An analogy here might be the way playing games like SimCity or Age of Empires (one of my personal favorites) contributes to command-and-control-type thinking about economic resources. In these games, players are dictators and can achieve economic success for their digital world by more or less controlling how these worlds’ people use resources. Of course, the digital people aren’t real or rational, but the point is that these games can lead players to think about economies in terms of how central controllers can use force to maximize national output.
This is an unfortunate side-effect of such games, but that doesn’t mean they aren’t worth playing or that we should avoid them. We just need to be sure we keep our heads on straight with regard to how they fail to recreate real-world economic conditions.
2. The biggest problem with incentive talk is none of the objections McCaffrey raises above, but the fact that we cannot be sure of how people respond to incentives. We can only guess based on our observations of people’s demonstrated preferences. We cannot logically deduce our way to any conclusions about how people will respond to incentives except under hypothetical, ceteris paribus conditions. This is because costs are subjective.
This means that the extent of incentive talk’s usefulness is to understand the fact that people do indeed respond to incentives. We can’t be much more specific than that. Sure, we can make predictions that on the margin, ceteris paribus policy X will result in such and such an effect. For example, raising unemployment benefits will lead more people to become unemployed or remain unemployed longer. But we can’t really know this for sure. Like I said above, costs are subjective. Raising unemployment benefits lowers the financial cost of being unemployed, but we can’t know what other incentives are at play.
For example, I can conceive of a society where sending your children to public school is generally seen as a failure (on the part of parents) because people generally look down upon dependency on government.

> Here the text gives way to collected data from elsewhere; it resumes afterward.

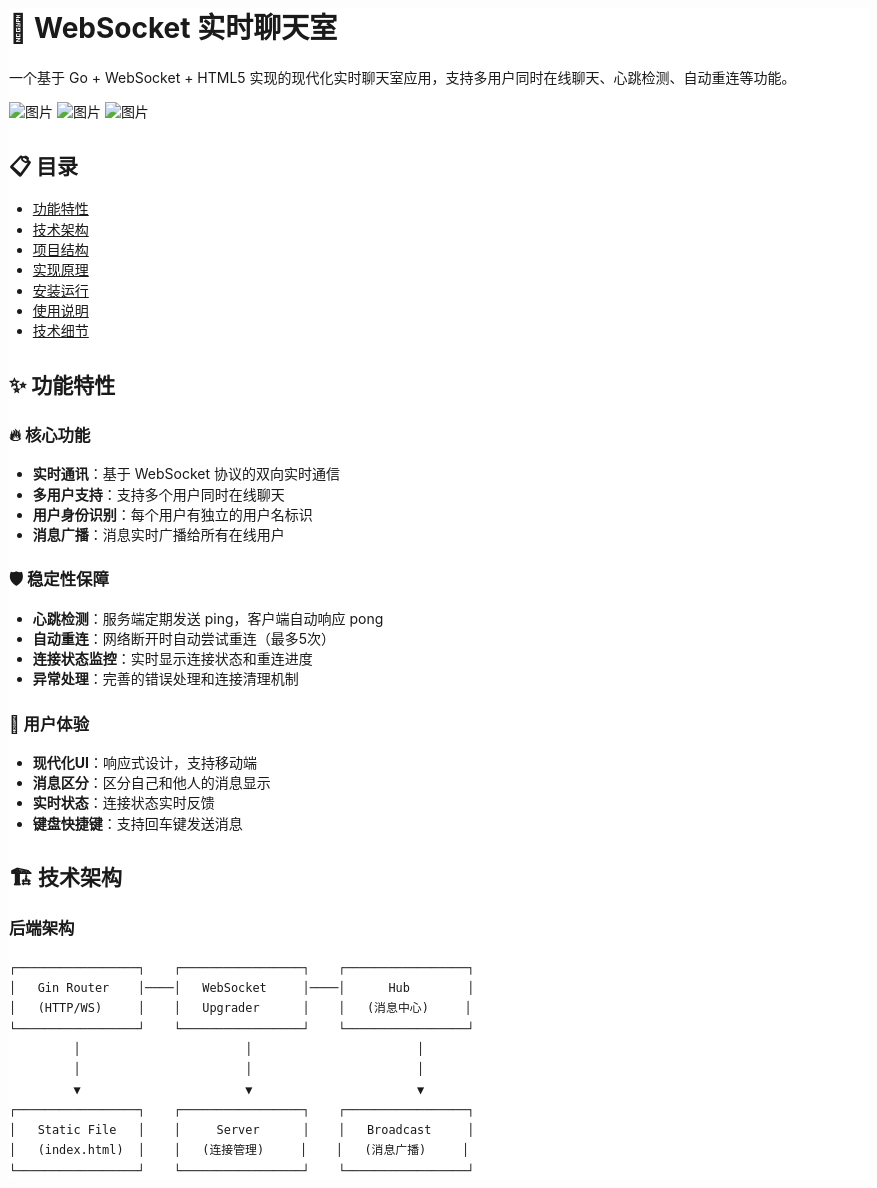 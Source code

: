 # 🚀 WebSocket 实时聊天室

一个基于 Go + WebSocket + HTML5 实现的现代化实时聊天室应用，支持多用户同时在线聊天、心跳检测、自动重连等功能。


<img width="861" alt="图片" src="https://github.com/user-attachments/assets/bc15e3bb-b180-45b8-be71-ce70c9eba88e" />
<img width="839" alt="图片" src="https://github.com/user-attachments/assets/f6216352-a4a8-4df2-b04f-f731d6d5aac4" />
<img width="841" alt="图片" src="https://github.com/user-attachments/assets/b6b3c42d-5bdb-4c22-81cf-8c3dfd57954d" />


## 📋 目录

- [功能特性](#功能特性)
- [技术架构](#技术架构)
- [项目结构](#项目结构)
- [实现原理](#实现原理)
- [安装运行](#安装运行)
- [使用说明](#使用说明)
- [技术细节](#技术细节)

## ✨ 功能特性

### 🔥 核心功能
- **实时通讯**：基于 WebSocket 协议的双向实时通信
- **多用户支持**：支持多个用户同时在线聊天
- **用户身份识别**：每个用户有独立的用户名标识
- **消息广播**：消息实时广播给所有在线用户

### 🛡️ 稳定性保障
- **心跳检测**：服务端定期发送 ping，客户端自动响应 pong
- **自动重连**：网络断开时自动尝试重连（最多5次）
- **连接状态监控**：实时显示连接状态和重连进度
- **异常处理**：完善的错误处理和连接清理机制

### 🎨 用户体验
- **现代化UI**：响应式设计，支持移动端
- **消息区分**：区分自己和他人的消息显示
- **实时状态**：连接状态实时反馈
- **键盘快捷键**：支持回车键发送消息

## 🏗️ 技术架构

### 后端架构
```
┌─────────────────┐    ┌─────────────────┐    ┌─────────────────┐
│   Gin Router    │────│   WebSocket     │────│      Hub        │
│   (HTTP/WS)     │    │   Upgrader      │    │   (消息中心)     │
└─────────────────┘    └─────────────────┘    └─────────────────┘
         │                       │                       │
         │                       │                       │
         ▼                       ▼                       ▼
┌─────────────────┐    ┌─────────────────┐    ┌─────────────────┐
│   Static File   │    │     Server      │    │   Broadcast     │
│   (index.html)  │    │   (连接管理)     │    │   (消息广播)     │
└─────────────────┘    └─────────────────┘    └─────────────────┘
```

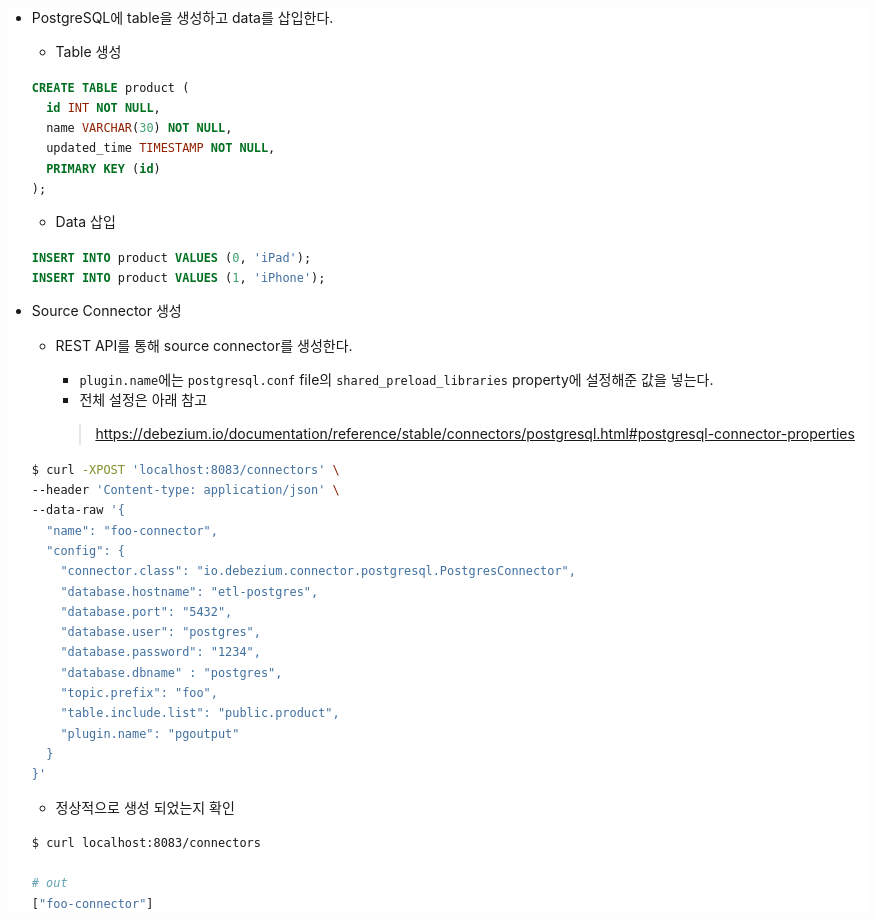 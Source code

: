 
- PostgreSQL에 table을 생성하고 data를 삽입한다.

  - Table 생성

  ```sql
  CREATE TABLE product (
    id INT NOT NULL,
    name VARCHAR(30) NOT NULL,
    updated_time TIMESTAMP NOT NULL,
    PRIMARY KEY (id)
  );
  ```

  - Data 삽입

  ```sql
  INSERT INTO product VALUES (0, 'iPad');
  INSERT INTO product VALUES (1, 'iPhone');
  ```



- Source Connector 생성

  - REST API를 통해 source connector를 생성한다.

    - `plugin.name`에는 `postgresql.conf` file의 `shared_preload_libraries` property에 설정해준 값을 넣는다.
    - 전체 설정은 아래 참고

    > https://debezium.io/documentation/reference/stable/connectors/postgresql.html#postgresql-connector-properties

  ```bash
  $ curl -XPOST 'localhost:8083/connectors' \
  --header 'Content-type: application/json' \
  --data-raw '{
    "name": "foo-connector",  
    "config": {
      "connector.class": "io.debezium.connector.postgresql.PostgresConnector",
      "database.hostname": "etl-postgres", 
      "database.port": "5432", 
      "database.user": "postgres", 
      "database.password": "1234", 
      "database.dbname" : "postgres", 
      "topic.prefix": "foo", 
      "table.include.list": "public.product",
      "plugin.name": "pgoutput"
    }
  }'
  ```

  - 정상적으로 생성 되었는지 확인

  ```bash
  $ curl localhost:8083/connectors
  
  # out
  ["foo-connector"]
  ```
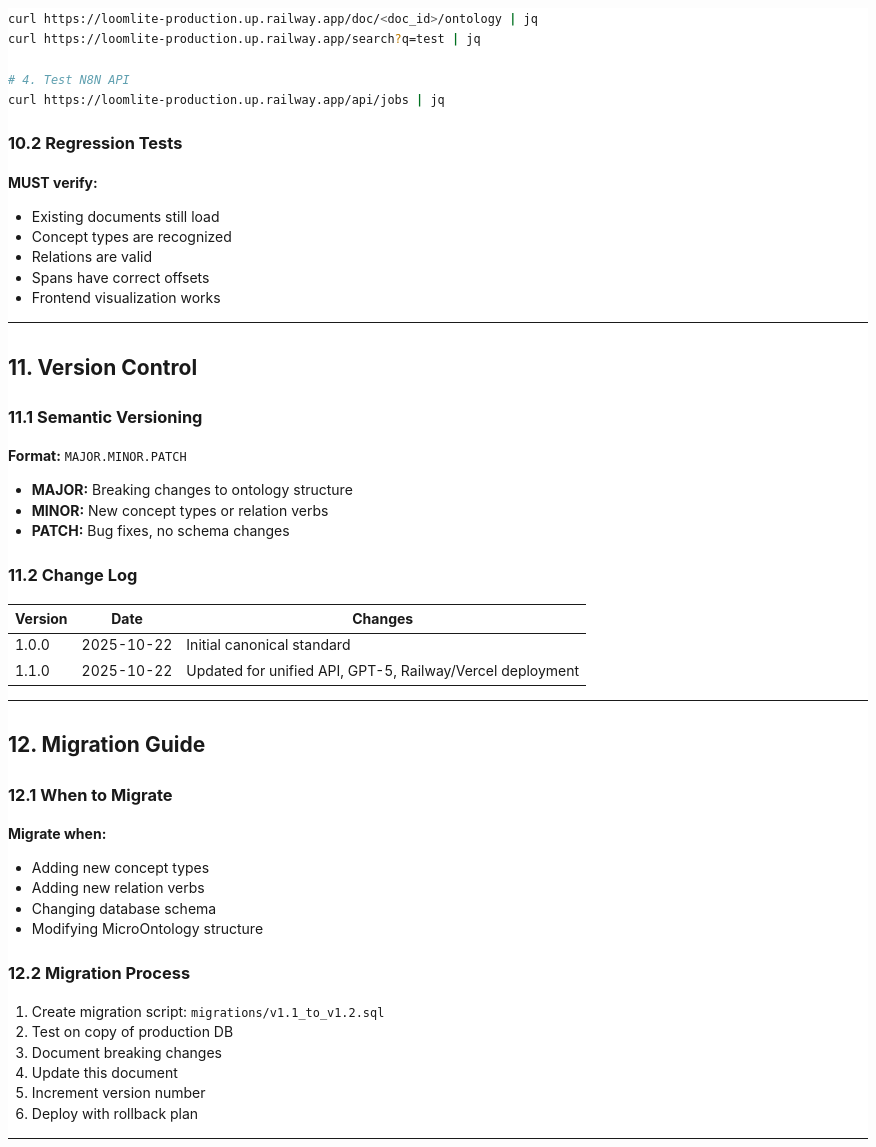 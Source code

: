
```bash
curl https://loomlite-production.up.railway.app/doc/<doc_id>/ontology | jq
curl https://loomlite-production.up.railway.app/search?q=test | jq

# 4. Test N8N API
curl https://loomlite-production.up.railway.app/api/jobs | jq
```

### 10.2 Regression Tests

**MUST verify:**
- Existing documents still load
- Concept types are recognized
- Relations are valid
- Spans have correct offsets
- Frontend visualization works

---

## 11. Version Control

### 11.1 Semantic Versioning

**Format:** `MAJOR.MINOR.PATCH`

- **MAJOR:** Breaking changes to ontology structure
- **MINOR:** New concept types or relation verbs
- **PATCH:** Bug fixes, no schema changes

### 11.2 Change Log

| Version | Date | Changes |
|---------|------|---------|
| 1.0.0 | 2025-10-22 | Initial canonical standard |
| 1.1.0 | 2025-10-22 | Updated for unified API, GPT-5, Railway/Vercel deployment |

---

## 12. Migration Guide

### 12.1 When to Migrate

**Migrate when:**
- Adding new concept types
- Adding new relation verbs
- Changing database schema
- Modifying MicroOntology structure

### 12.2 Migration Process

1. Create migration script: `migrations/v1.1_to_v1.2.sql`
2. Test on copy of production DB
3. Document breaking changes
4. Update this document
5. Increment version number
6. Deploy with rollback plan

--- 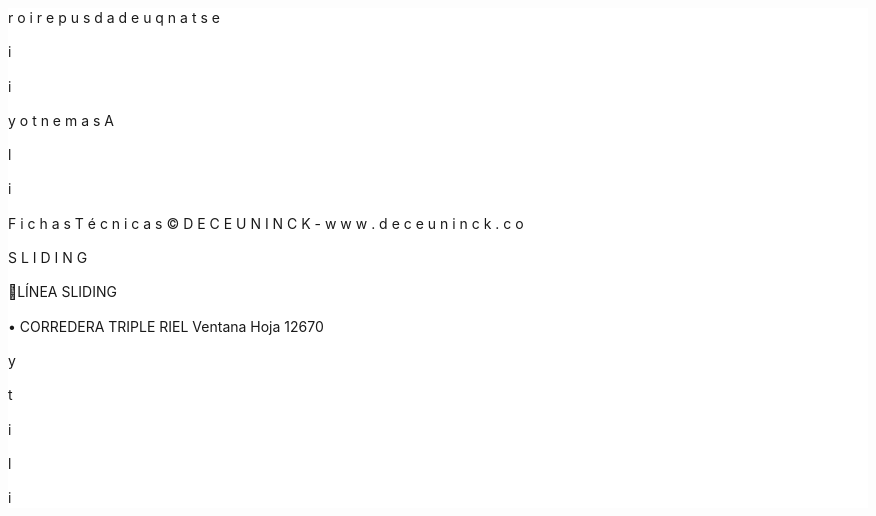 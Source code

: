 r
o
i
r
e
p
u
s
d
a
d
e
u
q
n
a
t
s
e

i

i

y
o
t
n
e
m
a
s
A

l

i

F i c h a s   T é c n i c a s   © D E C E U N I N C K   -   w w w . d e c e u n i n c k . c o

S L I D I N G

LÍNEA SLIDING

• CORREDERA
TRIPLE RIEL
Ventana Hoja 12670

y

t

i

l

i
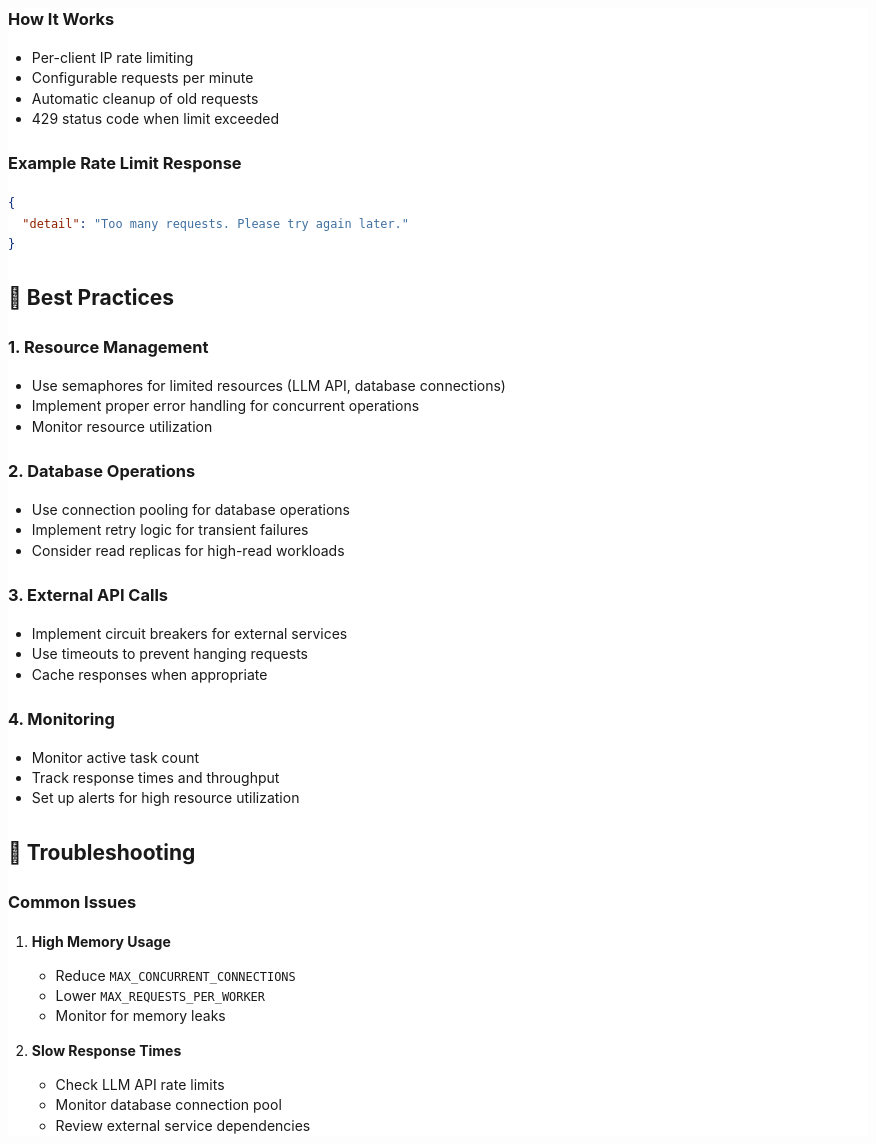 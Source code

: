 ### How It Works
- Per-client IP rate limiting
- Configurable requests per minute
- Automatic cleanup of old requests
- 429 status code when limit exceeded

### Example Rate Limit Response
```json
{
  "detail": "Too many requests. Please try again later."
}
```

## 🚨 Best Practices

### 1. **Resource Management**
- Use semaphores for limited resources (LLM API, database connections)
- Implement proper error handling for concurrent operations
- Monitor resource utilization

### 2. **Database Operations**
- Use connection pooling for database operations
- Implement retry logic for transient failures
- Consider read replicas for high-read workloads

### 3. **External API Calls**
- Implement circuit breakers for external services
- Use timeouts to prevent hanging requests
- Cache responses when appropriate

### 4. **Monitoring**
- Monitor active task count
- Track response times and throughput
- Set up alerts for high resource utilization

## 🔧 Troubleshooting

### Common Issues

1. **High Memory Usage**
   - Reduce `MAX_CONCURRENT_CONNECTIONS`
   - Lower `MAX_REQUESTS_PER_WORKER`
   - Monitor for memory leaks

2. **Slow Response Times**
   - Check LLM API rate limits
   - Monitor database connection pool
   - Review external service dependencies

If government were to lower the cost of public schooling (it’s free, so this would mean something like paying parents to send their kids to public school), then, the net effect might be a reduction in the number of children going to public school. Parents, of course, face the financial incentive to send their kids to public school, but they also face the other incentive of avoiding the stigma associated with sending their kids to public school.
Incentives aren’t always financial, which leads me to a related point on incentives that I thought about last night.
During class the other day (I’m at George Mason University pursuing an MA in Economics), my professor offhandedly criticized the idea that we can effect any positive change via the democratic process because politicians simply respond to incentives like everyone else. They aren’t demigods. They aren’t any less susceptible to responding to financial incentives that encourage them to take actions other than what’s best for the long-term well-being of their constituency.
But isn’t it possible that a politician might not respond to such incentives, and instead respond to incentives that reward him for taking his constituency’s long-term well-being into consideration with every vote? I can think of a few politicians that don’t respond to financial incentives from lobbyists and interest groups because they care more about long-term economic stability than short-term financial gain.
Maybe I can sum this all up this way: Policy changes alter incentives, which affects people’s behavior on the margin. But we can never be sure whether that margin is big enough that anyone falls into it, or that other changes to incentive structures–ones we might not think of, and can never always consider all of the time–don’t offset or even outweigh the changes in behavior we do predict.
My thoughts on incentives are somewhat jumbled. I’m thinking about writing a more formal piece on this topic. I’ll let you know if I find the time to do so.